When women become pregnant their bodies change. Even aside from the obvious, they experience paradigm shifts in chemistry, metabolism and appearance. Curly hair goes straight. Pale complexions might turn a bit olive. The eyes change shape and nearsightedness develops. She may come down with a temporary case of diabetes.
Apparently it happens to men, too, when their wives are pregnant. But maybe only in the ears. Take it from at least one reliable source that mainstream music starts to sound too polished and too produced, too big and too bold. The timid and unsteady vocals rampant in indie rock become art forms all their own. The scaled-back productions are agreeable at the molecular level. Perhaps most odious, you start to appreciate the sound of … the accordion!?
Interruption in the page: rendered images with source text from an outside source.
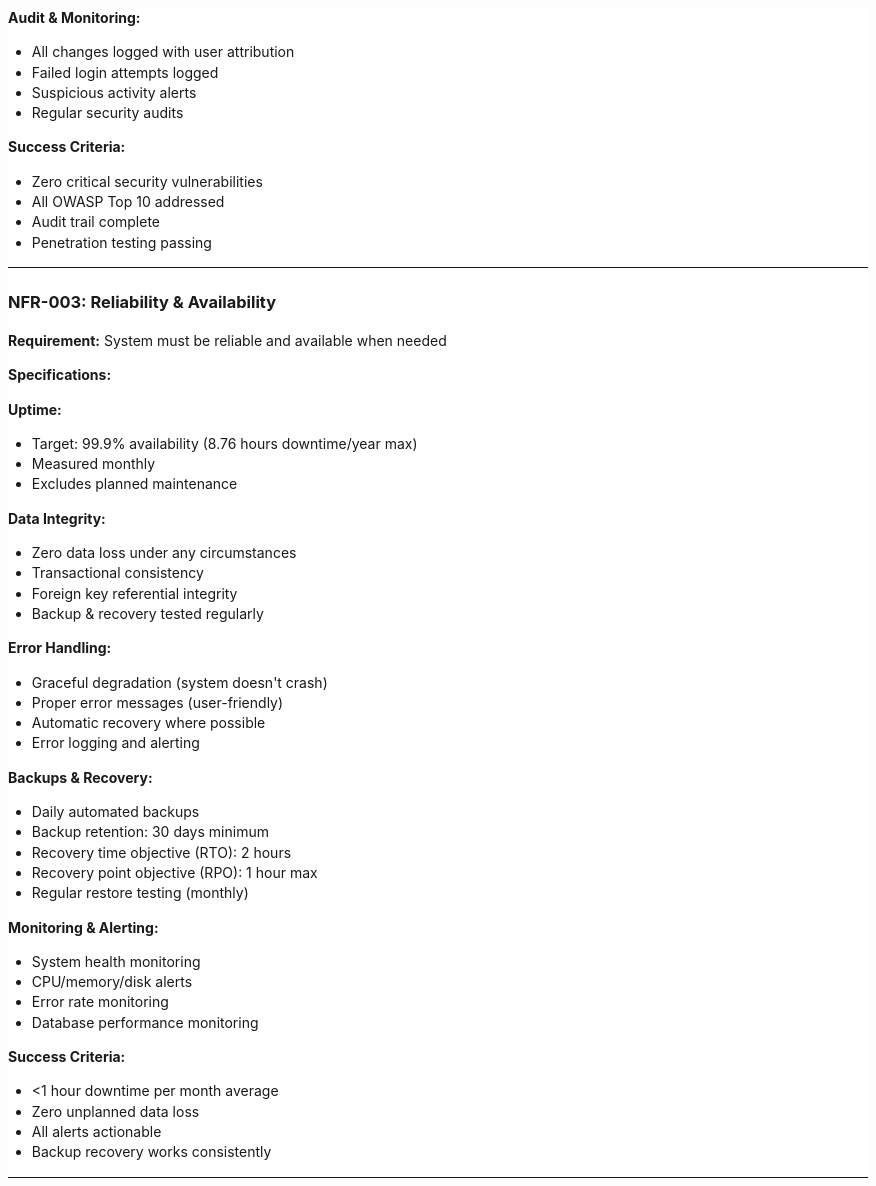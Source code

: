**Audit & Monitoring:**
- All changes logged with user attribution
- Failed login attempts logged
- Suspicious activity alerts
- Regular security audits

**Success Criteria:**
- Zero critical security vulnerabilities
- All OWASP Top 10 addressed
- Audit trail complete
- Penetration testing passing

---

### NFR-003: Reliability & Availability

**Requirement:** System must be reliable and available when needed

**Specifications:**

**Uptime:**
- Target: 99.9% availability (8.76 hours downtime/year max)
- Measured monthly
- Excludes planned maintenance

**Data Integrity:**
- Zero data loss under any circumstances
- Transactional consistency
- Foreign key referential integrity
- Backup & recovery tested regularly

**Error Handling:**
- Graceful degradation (system doesn't crash)
- Proper error messages (user-friendly)
- Automatic recovery where possible
- Error logging and alerting

**Backups & Recovery:**
- Daily automated backups
- Backup retention: 30 days minimum
- Recovery time objective (RTO): 2 hours
- Recovery point objective (RPO): 1 hour max
- Regular restore testing (monthly)

**Monitoring & Alerting:**
- System health monitoring
- CPU/memory/disk alerts
- Error rate monitoring
- Database performance monitoring

**Success Criteria:**
- <1 hour downtime per month average
- Zero unplanned data loss
- All alerts actionable
- Backup recovery works consistently

---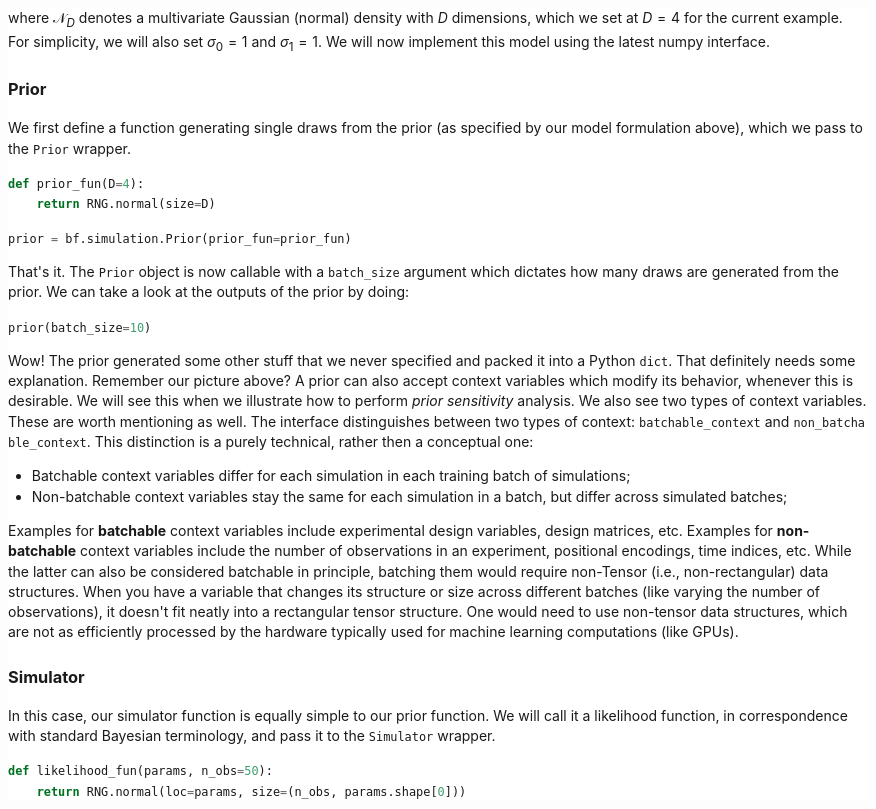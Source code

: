 where $\mathcal{N}_D$ denotes a multivariate Gaussian (normal) density with $D$ dimensions, which we set at $D = 4$ for the current example. For simplicity, we will also set $\sigma_0 =1$ and $\sigma_1 = 1$. We will now implement this model using the latest numpy interface.


### Prior <a class="anchor" id="prior"></a>
We first define a function generating single draws from the prior (as specified by our model formulation above), which we pass to the ``Prior`` wrapper.

```python
def prior_fun(D=4):
    return RNG.normal(size=D)
```

```python
prior = bf.simulation.Prior(prior_fun=prior_fun)
```

That's it. The ``Prior`` object is now callable with a ``batch_size`` argument which dictates how many draws are generated from the prior. We can take a look at the outputs of the prior by doing:

```python
prior(batch_size=10)
```

Wow! The prior generated some other stuff that we never specified and packed it into a Python ``dict``. That definitely needs some explanation. Remember our picture above? A prior can also accept context variables which modify its behavior, whenever this is desirable. We will see this when we illustrate how to perform <em>prior sensitivity</em> analysis.
We also see two types of context variables. These are worth mentioning as well.
 The interface distinguishes between two types of context: ``batchable_context`` and ``non_batchable_context``. This distinction is a purely technical, rather then a conceptual one:
* Batchable context variables differ for each simulation in each training batch of simulations;
* Non-batchable context variables stay the same for each simulation in a batch, but differ across simulated batches;

Examples for <strong>batchable</strong> context variables include experimental design variables, design matrices, etc.
Examples for <strong>non-batchable</strong> context variables include the number of observations in an experiment, positional encodings, time indices, etc. While the latter can also be considered batchable in principle, batching them would require non-Tensor (i.e., non-rectangular) data structures. When you have a variable that changes its structure or size across different batches (like varying the number of observations), it doesn't fit neatly into a rectangular tensor structure. One would need to use non-tensor data structures, which are not as efficiently processed by the hardware typically used for machine learning computations (like GPUs).


### Simulator <a class="anchor" id="simulator"></a>
In this case, our simulator function is equally simple to our prior function. We will call it a likelihood function, in correspondence with standard Bayesian terminology, and pass it to the ``Simulator`` wrapper.

```python
def likelihood_fun(params, n_obs=50):
    return RNG.normal(loc=params, size=(n_obs, params.shape[0]))
```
It has been four and a half years. This happy new condition seems irreversible.
But Xtina & Co. should not despair. The song is the thing. We don’t simply wave you off subjectively, sight unseen. If you produce good music, we’ll buy your album. And today we’re buying Seether.
Seether fans (and there are a few, if record sales are any measure) will dispute the assumption that the post-grunge outfit is mainstream. But don’t let the mohawks and lip rings fool you: those soaring growls and walls of sound and trips to rehab are what pay the bills anymore. Their latest LP Finding Beauty in Negative Spaces debuted at #9 on Billboard’s Top 200 and has sold over one million copies. Karma and Effect is certified Platinum worldwide. Their music appears on one of the Guitar Hero permutations, for the love of Mike.
But don’t let all the record sales fool you. These guys are good. Really good.
The story behind “Rise Above This” is both moving and ironic. The video hints at the track’s inspiration. If it’s still too subtle, wait for the end:
Suffice to say Shaun Morgan’s grimace is not an act.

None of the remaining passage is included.